• To do:
Count how many lines in the data below include "resources". Answer with the number only.

────────────────────

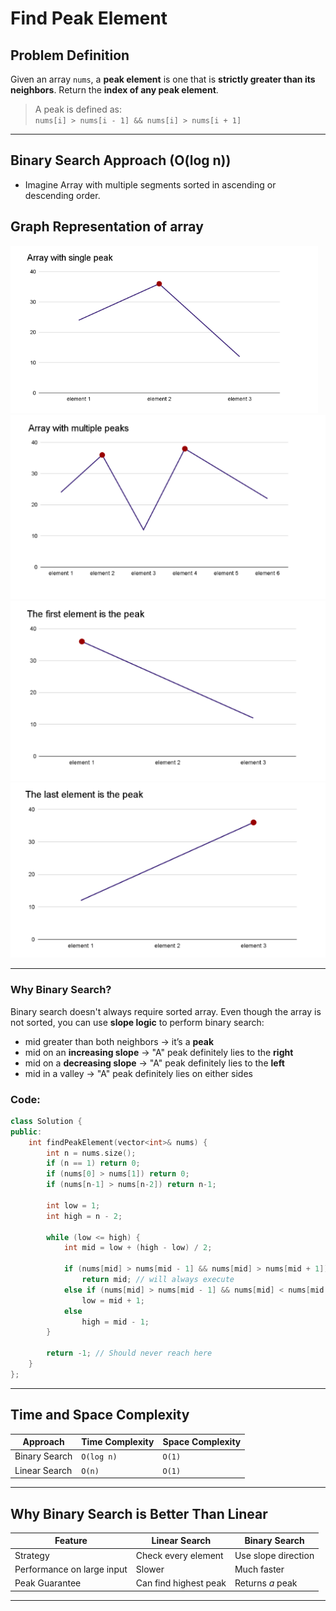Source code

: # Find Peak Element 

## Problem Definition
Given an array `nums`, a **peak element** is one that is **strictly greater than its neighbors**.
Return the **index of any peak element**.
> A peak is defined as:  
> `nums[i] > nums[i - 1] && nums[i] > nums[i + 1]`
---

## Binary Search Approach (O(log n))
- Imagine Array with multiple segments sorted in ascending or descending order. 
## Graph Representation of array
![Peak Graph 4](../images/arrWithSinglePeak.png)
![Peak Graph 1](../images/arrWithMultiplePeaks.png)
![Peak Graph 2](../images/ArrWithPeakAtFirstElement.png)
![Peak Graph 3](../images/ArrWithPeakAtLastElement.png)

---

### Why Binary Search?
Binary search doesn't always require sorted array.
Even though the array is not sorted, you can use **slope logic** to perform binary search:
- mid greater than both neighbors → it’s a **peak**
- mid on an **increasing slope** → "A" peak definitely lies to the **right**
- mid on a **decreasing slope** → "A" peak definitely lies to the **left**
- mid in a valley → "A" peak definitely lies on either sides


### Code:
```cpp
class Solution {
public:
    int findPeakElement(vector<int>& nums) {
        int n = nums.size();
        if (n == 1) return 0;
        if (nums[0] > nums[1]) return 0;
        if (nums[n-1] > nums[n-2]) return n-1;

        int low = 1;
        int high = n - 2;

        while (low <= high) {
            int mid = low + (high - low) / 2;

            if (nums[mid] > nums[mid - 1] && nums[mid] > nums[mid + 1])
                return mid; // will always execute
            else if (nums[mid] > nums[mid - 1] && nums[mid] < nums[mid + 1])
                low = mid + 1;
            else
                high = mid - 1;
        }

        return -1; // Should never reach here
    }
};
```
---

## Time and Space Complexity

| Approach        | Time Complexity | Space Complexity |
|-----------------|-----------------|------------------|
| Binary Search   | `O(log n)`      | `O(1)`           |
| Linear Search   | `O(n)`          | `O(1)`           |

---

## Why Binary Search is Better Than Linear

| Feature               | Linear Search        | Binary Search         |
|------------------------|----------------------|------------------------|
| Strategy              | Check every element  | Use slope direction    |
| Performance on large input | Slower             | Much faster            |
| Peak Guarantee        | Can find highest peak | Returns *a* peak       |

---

────────────────────

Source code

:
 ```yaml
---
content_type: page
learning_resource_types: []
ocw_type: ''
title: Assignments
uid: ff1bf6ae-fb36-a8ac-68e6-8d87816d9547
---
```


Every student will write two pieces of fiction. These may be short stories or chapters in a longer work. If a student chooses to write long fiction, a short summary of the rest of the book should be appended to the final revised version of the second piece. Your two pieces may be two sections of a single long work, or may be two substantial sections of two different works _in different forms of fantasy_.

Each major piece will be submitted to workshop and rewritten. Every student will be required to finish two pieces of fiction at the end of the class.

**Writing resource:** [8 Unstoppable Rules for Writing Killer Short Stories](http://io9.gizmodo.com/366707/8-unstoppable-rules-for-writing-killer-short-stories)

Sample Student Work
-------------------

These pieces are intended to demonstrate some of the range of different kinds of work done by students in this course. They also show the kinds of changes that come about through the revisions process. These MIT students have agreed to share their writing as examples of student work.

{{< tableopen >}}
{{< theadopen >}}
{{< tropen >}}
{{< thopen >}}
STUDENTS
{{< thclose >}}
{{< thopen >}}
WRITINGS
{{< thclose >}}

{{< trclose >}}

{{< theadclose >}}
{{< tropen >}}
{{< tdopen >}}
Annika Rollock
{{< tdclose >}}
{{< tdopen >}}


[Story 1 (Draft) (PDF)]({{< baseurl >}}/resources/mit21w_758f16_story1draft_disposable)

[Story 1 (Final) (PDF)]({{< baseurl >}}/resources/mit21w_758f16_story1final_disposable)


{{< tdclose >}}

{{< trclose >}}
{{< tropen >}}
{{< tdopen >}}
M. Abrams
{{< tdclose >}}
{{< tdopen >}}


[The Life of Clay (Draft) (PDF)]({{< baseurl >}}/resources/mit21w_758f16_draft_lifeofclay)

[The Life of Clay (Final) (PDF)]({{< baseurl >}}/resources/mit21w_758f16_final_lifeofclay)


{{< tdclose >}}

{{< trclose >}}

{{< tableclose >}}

────────────────────

• Solved exercise:
4